---------- Records provided ----------

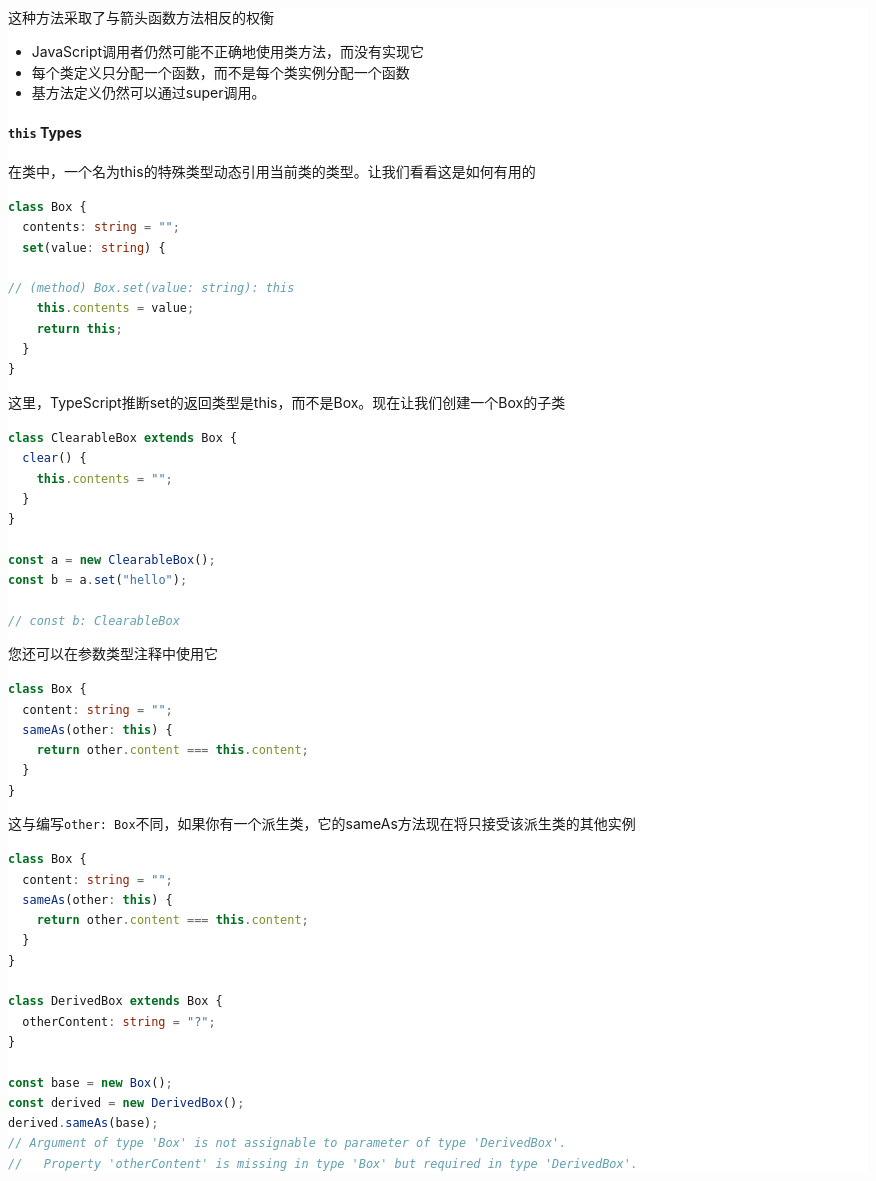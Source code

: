 这种方法采取了与箭头函数方法相反的权衡
- JavaScript调用者仍然可能不正确地使用类方法，而没有实现它
- 每个类定义只分配一个函数，而不是每个类实例分配一个函数
- 基方法定义仍然可以通过super调用。

#### `this` Types

在类中，一个名为this的特殊类型动态引用当前类的类型。让我们看看这是如何有用的

```ts
class Box {
  contents: string = "";
  set(value: string) {
  
// (method) Box.set(value: string): this
    this.contents = value;
    return this;
  }
}
```

这里，TypeScript推断set的返回类型是this，而不是Box。现在让我们创建一个Box的子类

```ts
class ClearableBox extends Box {
  clear() {
    this.contents = "";
  }
}

const a = new ClearableBox();
const b = a.set("hello");
     
// const b: ClearableBox
```

您还可以在参数类型注释中使用它

```ts
class Box {
  content: string = "";
  sameAs(other: this) {
    return other.content === this.content;
  }
}
```

这与编写`other: Box`不同，如果你有一个派生类，它的sameAs方法现在将只接受该派生类的其他实例

```ts
class Box {
  content: string = "";
  sameAs(other: this) {
    return other.content === this.content;
  }
}

class DerivedBox extends Box {
  otherContent: string = "?";
}

const base = new Box();
const derived = new DerivedBox();
derived.sameAs(base);
// Argument of type 'Box' is not assignable to parameter of type 'DerivedBox'.
//   Property 'otherContent' is missing in type 'Box' but required in type 'DerivedBox'.

```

----------

= Work order =
Every line containing the word "string" must be copied from the material above.

= Exercise response =
  contents: string = "";
  set(value: string) {
// (method) Box.set(value: string): this
  content: string = "";
  content: string = "";
  otherContent: string = "?";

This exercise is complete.